The best way to gauge how much your child should eat is to follow his cues for hunger or fullness.
Understanding the feeding relationship
As a parent, your responsibilities are to choose what, when and where to serve meals and snacks.
- Offer a variety of safe foods from the family meal, exposing your child to different flavours and textures.
- Offer meals and snacks at the same time each day.
- Watch and respond to your toddler's hunger and fullness cues during meal and snack times. Trust your toddler's appetite - they will let you know when they are hungry or full.
- Be a good role model. Eat together as a family.
- Create a calm and relaxed eating environment. Remove distractions such as TV, tablets and phones.
Your toddler’s responsibilities are to decide whether or not to eat, and how much to eat:
Whether or not:
- Let your child choose what to eat from the foods offered.
- Never pressure your child to eat.
- Teach your older child to say "no thank you."
- Let your child eat as much or as little as they want.
Your child’s appetite will vary on a regular basis and this is a normal part of growing.

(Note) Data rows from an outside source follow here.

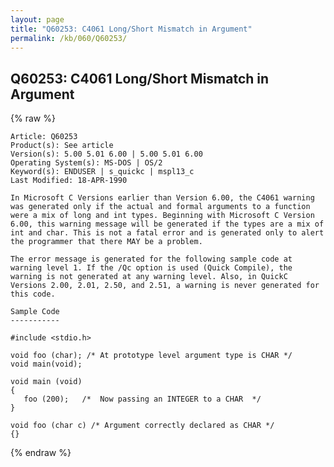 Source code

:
 ```yaml
---
layout: page
title: "Q60253: C4061 Long/Short Mismatch in Argument"
permalink: /kb/060/Q60253/
---
```


## Q60253: C4061 Long/Short Mismatch in Argument

{% raw %}

	Article: Q60253
	Product(s): See article
	Version(s): 5.00 5.01 6.00 | 5.00 5.01 6.00
	Operating System(s): MS-DOS | OS/2
	Keyword(s): ENDUSER | s_quickc | mspl13_c
	Last Modified: 18-APR-1990
	
	In Microsoft C Versions earlier than Version 6.00, the C4061 warning
	was generated only if the actual and formal arguments to a function
	were a mix of long and int types. Beginning with Microsoft C Version
	6.00, this warning message will be generated if the types are a mix of
	int and char. This is not a fatal error and is generated only to alert
	the programmer that there MAY be a problem.
	
	The error message is generated for the following sample code at
	warning level 1. If the /Qc option is used (Quick Compile), the
	warning is not generated at any warning level. Also, in QuickC
	Versions 2.00, 2.01, 2.50, and 2.51, a warning is never generated for
	this code.
	
	Sample Code
	-----------
	
	#include <stdio.h>
	
	void foo (char); /* At prototype level argument type is CHAR */
	void main(void);
	
	void main (void)
	{
	   foo (200);   /*  Now passing an INTEGER to a CHAR  */
	}
	
	void foo (char c) /* Argument correctly declared as CHAR */
	{}

{% endraw %}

Don’t worry if they leave food on their plate.
A skipped meal will not harm a healthy child. Offer a snack in a couple of hours. By respecting your child’s feelings, they will learn to recognize their own feelings of hunger and fullness.
- Keep an eating routine. Serve meals and snacks every two to three hours.
- Offer three small meals and two to three snacks each day.
- If you are going out, pack meals and snacks to maintain your routine.
- Eat as a family to role-model healthy eating.
My child is a picky eater. What should I do?
It is normal for young children’s appetites to vary from one day to the next because their growth and activity levels change daily. Sometimes children’s appetites vary because they feel unwell such as with a cold.
Some more tips if your child becomes picky about their food:
- Allow at least two to three hours between snacks and meals so that your child will be hungry for meals.
- Offer water from a cup when your toddler is thirsty.
- Avoid juice or sugary drinks. It can reduce their appetite for nutritious food choices.
- Limit milk to two to three cups per day. If you do offer 100% juice, limit to no more than 1/2 cup a day and serve in an open cup. Offer milk (and juice) at meal or snack time only.
My child doesn't like vegetables. Should I be concerned?
If a young child is generally happy and healthy and their growth is normal, it is not a cause for concern.
- Try serving vegetables prepared in different ways: raw with dip or cooked in stews, soups or sauces.
- Add spices and herbs.
- Be patient. Keep offering all kinds of vegetables to the family, including foods your toddler has refused in the past. Remember: it may take more than 10 tries before your child learns to enjoy a food.
I don't know what to serve my toddler for dinner
- Serve your toddler the same foods as the rest of the family. Your toddler will gradually learn to enjoy them.
- Make sure the foods you offer are prepared with little or no added salt or sugar.
- Let your toddler touch and smell the food and eat with their fingers. It is okay if things get messy. This is part of the learning process.
- Serve lots of variety and your toddler will gradually learn to eat different foods and textures.
- It is okay for your toddler to refuse to eat. Trust your toddler to eat at the next scheduled meal or snack time.